Normally that would be a bad sign, but right now I’m glad for it. It is a cooling rain, that somehow is relaxing, and reminds me that I’m in a tropical rainforest, and not back home suffering from a drought that I hear is plaguing the east of England right now. Everywhere is green, lush and the unfazed by it all. Just as I type a humming bird flew just a few feet away dipping it’s beak into the red flowers of some exotic plant that I don’t know the name of.

I’m currently on day three of my stay in Ilhabela, an island 225km south of Rio. This is a holiday island for the well heeled from Sao Paulo and Rio. The small island is about 25km in length with one road on the west side facing the mainland. If you want to go east, you take a boat round! 

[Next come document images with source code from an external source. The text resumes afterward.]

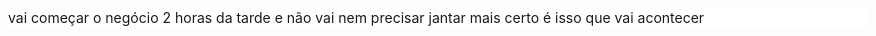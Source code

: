 vai começar o negócio 2 horas da tarde e
não vai nem precisar jantar mais certo é
isso que vai acontecer
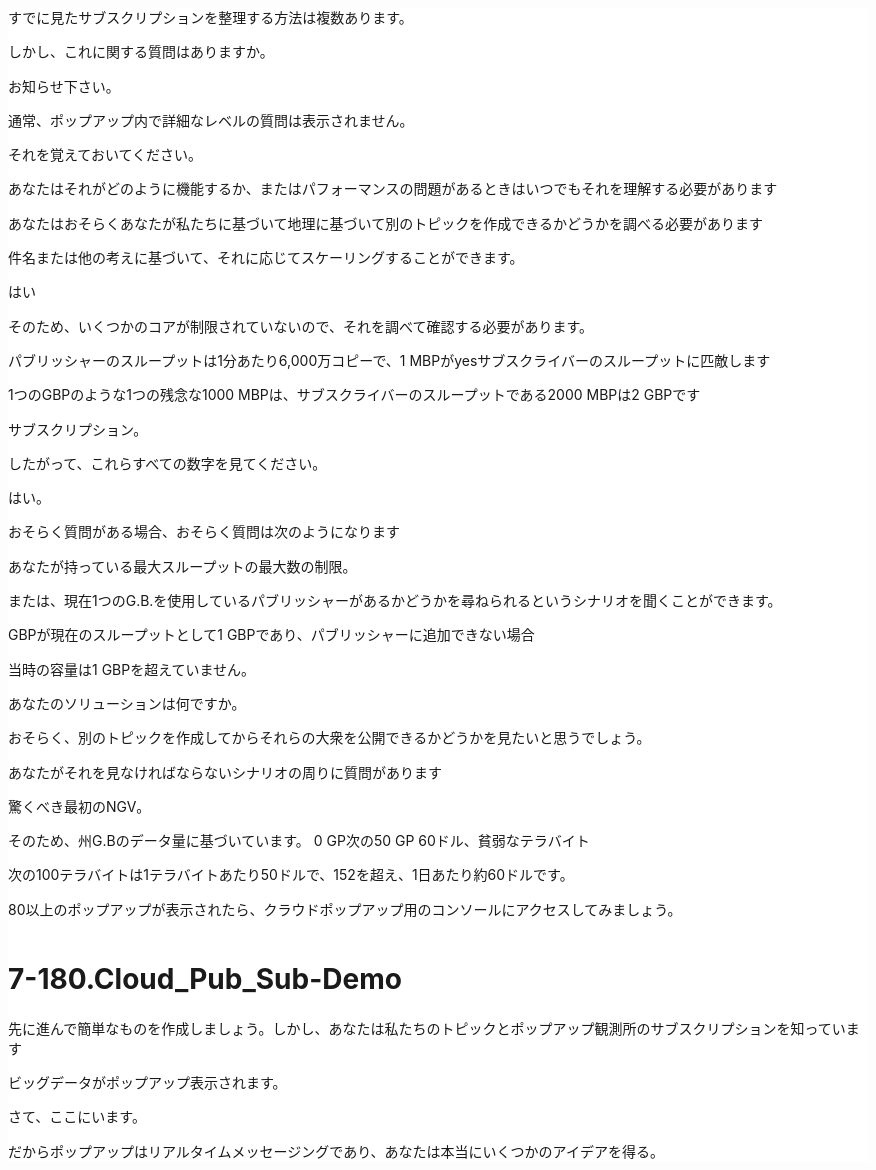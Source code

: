 すでに見たサブスクリプションを整理する方法は複数あります。

しかし、これに関する質問はありますか。

お知らせ下さい。

通常、ポップアップ内で詳細なレベルの質問は表示されません。

それを覚えておいてください。

あなたはそれがどのように機能するか、またはパフォーマンスの問題があるときはいつでもそれを理解する必要があります

あなたはおそらくあなたが私たちに基づいて地理に基づいて別のトピックを作成できるかどうかを調べる必要があります

件名または他の考えに基づいて、それに応じてスケーリングすることができます。

はい

そのため、いくつかのコアが制限されていないので、それを調べて確認する必要があります。

パブリッシャーのスループットは1分あたり6,000万コピーで、1 MBPがyesサブスクライバーのスループットに匹敵します

1つのGBPのような1つの残念な1000 MBPは、サブスクライバーのスループットである2000 MBPは2 GBPです

サブスクリプション。

したがって、これらすべての数字を見てください。

はい。

おそらく質問がある場合、おそらく質問は次のようになります

あなたが持っている最大スループットの最大数の制限。

または、現在1つのG.B.を使用しているパブリッシャーがあるかどうかを尋ねられるというシナリオを聞くことができます。

GBPが現在のスループットとして1 GBPであり、パブリッシャーに追加できない場合

当時の容量は1 GBPを超えていません。

あなたのソリューションは何ですか。

おそらく、別のトピックを作成してからそれらの大衆を公開できるかどうかを見たいと思うでしょう。

あなたがそれを見なければならないシナリオの周りに質問があります

驚くべき最初のNGV。

そのため、州G.Bのデータ量に基づいています。 0 GP次の50 GP 60ドル、貧弱なテラバイト

次の100テラバイトは1テラバイトあたり50ドルで、152を超え、1日あたり約60ドルです。

80以上のポップアップが表示されたら、クラウドポップアップ用のコンソールにアクセスしてみましょう。


# 7-180.Cloud_Pub_Sub-Demo
先に進んで簡単なものを作成しましょう。しかし、あなたは私たちのトピックとポップアップ観測所のサブスクリプションを知っています

ビッグデータがポップアップ表示されます。

さて、ここにいます。

だからポップアップはリアルタイムメッセージングであり、あなたは本当にいくつかのアイデアを得る。
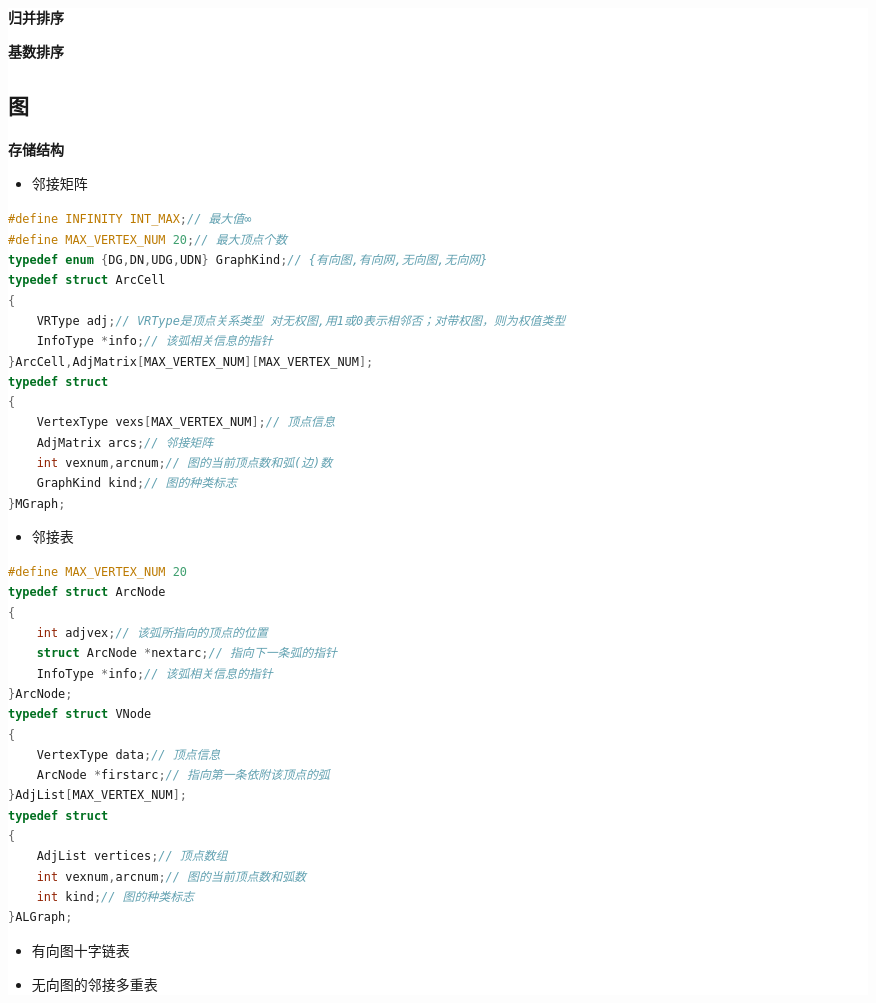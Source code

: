 **归并排序**

**基数排序**
<span id="8"></span>
## 图
<span id="8.1"></span>
**存储结构**
<span id="8.1.1"></span>
* 邻接矩阵
```c
#define INFINITY INT_MAX;// 最大值∞
#define MAX_VERTEX_NUM 20;// 最大顶点个数
typedef enum {DG,DN,UDG,UDN} GraphKind;// {有向图,有向网,无向图,无向网}
typedef struct ArcCell
{
    VRType adj;// VRType是顶点关系类型 对无权图,用1或0表示相邻否；对带权图，则为权值类型
    InfoType *info;// 该弧相关信息的指针
}ArcCell,AdjMatrix[MAX_VERTEX_NUM][MAX_VERTEX_NUM];
typedef struct
{
    VertexType vexs[MAX_VERTEX_NUM];// 顶点信息
    AdjMatrix arcs;// 邻接矩阵
    int vexnum,arcnum;// 图的当前顶点数和弧(边)数
    GraphKind kind;// 图的种类标志
}MGraph;
```
<span id="8.1.2"></span>
* 邻接表
```c
#define MAX_VERTEX_NUM 20
typedef struct ArcNode
{
    int adjvex;// 该弧所指向的顶点的位置
    struct ArcNode *nextarc;// 指向下一条弧的指针
    InfoType *info;// 该弧相关信息的指针
}ArcNode; 
typedef struct VNode
{
    VertexType data;// 顶点信息
    ArcNode *firstarc;// 指向第一条依附该顶点的弧
}AdjList[MAX_VERTEX_NUM];
typedef struct
{
    AdjList vertices;// 顶点数组
    int vexnum,arcnum;// 图的当前顶点数和弧数
    int kind;// 图的种类标志
}ALGraph;
```
* 有向图十字链表

* 无向图的邻接多重表
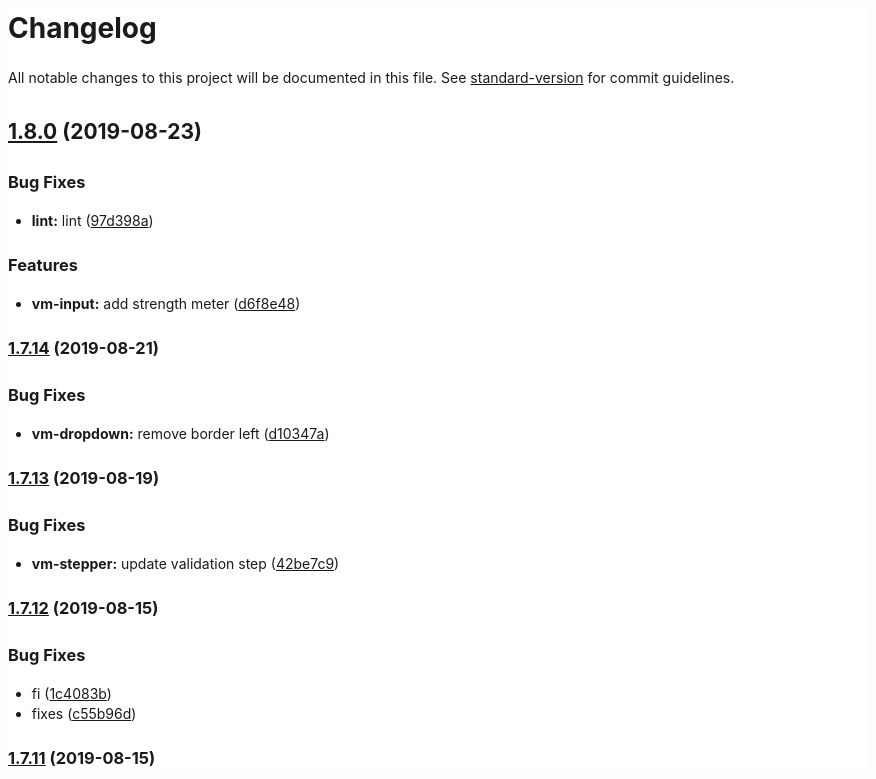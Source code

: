 # Changelog

All notable changes to this project will be documented in this file. See [standard-version](https://github.com/conventional-changelog/standard-version) for commit guidelines.

## [1.8.0](https://github.com/controlla/vuemerang/compare/v1.7.14...v1.8.0) (2019-08-23)


### Bug Fixes

* **lint:** lint ([97d398a](https://github.com/controlla/vuemerang/commit/97d398a))


### Features

* **vm-input:** add strength meter ([d6f8e48](https://github.com/controlla/vuemerang/commit/d6f8e48))



### [1.7.14](https://github.com/controlla/vuemerang/compare/v1.7.13...v1.7.14) (2019-08-21)


### Bug Fixes

* **vm-dropdown:** remove border left ([d10347a](https://github.com/controlla/vuemerang/commit/d10347a))



### [1.7.13](https://github.com/controlla/vuemerang/compare/v1.7.12...v1.7.13) (2019-08-19)


### Bug Fixes

* **vm-stepper:** update validation step ([42be7c9](https://github.com/controlla/vuemerang/commit/42be7c9))



### [1.7.12](https://github.com/controlla/vuemerang/compare/v1.7.11...v1.7.12) (2019-08-15)


### Bug Fixes

* fi ([1c4083b](https://github.com/controlla/vuemerang/commit/1c4083b))
* fixes ([c55b96d](https://github.com/controlla/vuemerang/commit/c55b96d))



### [1.7.11](https://github.com/controlla/vuemerang/compare/v1.7.10...v1.7.11) (2019-08-15)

The road on the island, like much of the mainland, is largely mettlled, but the state of the Tarmac is random, with vicious speed bumps slowing down the traffic on approach to and through the towns, even if the road bypasses the actual town. But that is the least of the driver’s problems. Apart from pot holes regularly appearing from blind corners, the driver has to be wary of workmen making/repairing holes in the road. The one good thing (?) are the number of traffic cones you have to negociate is much less than the UK, where we have to queue for hours to be filtered into single lane traffic miles away from the road woks (where no one is actually working). In Brazil, they use, on average, one traffic cone, and they are actually working. The gangs consist of two guys digging, one guy to hold a ladder, a fourth supervising, and only the fifth guy having a cuppa.

Worse still, though, is the traffic. Or more precisely, the drivers. Brazil is a busy and populated country with over 200 million people crammed into the massive cities, particularly Sao Paulo and Rio. As a consequence of over population, a general disregard for rules and Latino hot-headedness, means politeness is not top of their agenda. Cutting in is. As is getting past you, no matter how fast you are driving. If all else fails, they completely ignore the lane markings and squeeze as many cars onto the road as possible. When completely full, they add suicidal pedestrians, and maniac motorbike riders who weave in and out of traffic to complete the experience.

Meanwhile, back on the island watching the rain ease up, I’m contemplating where to go today. With any luck the rain will stop soon, and the clouds will burn away, to reveal another hot, sticky day for us to lounge in.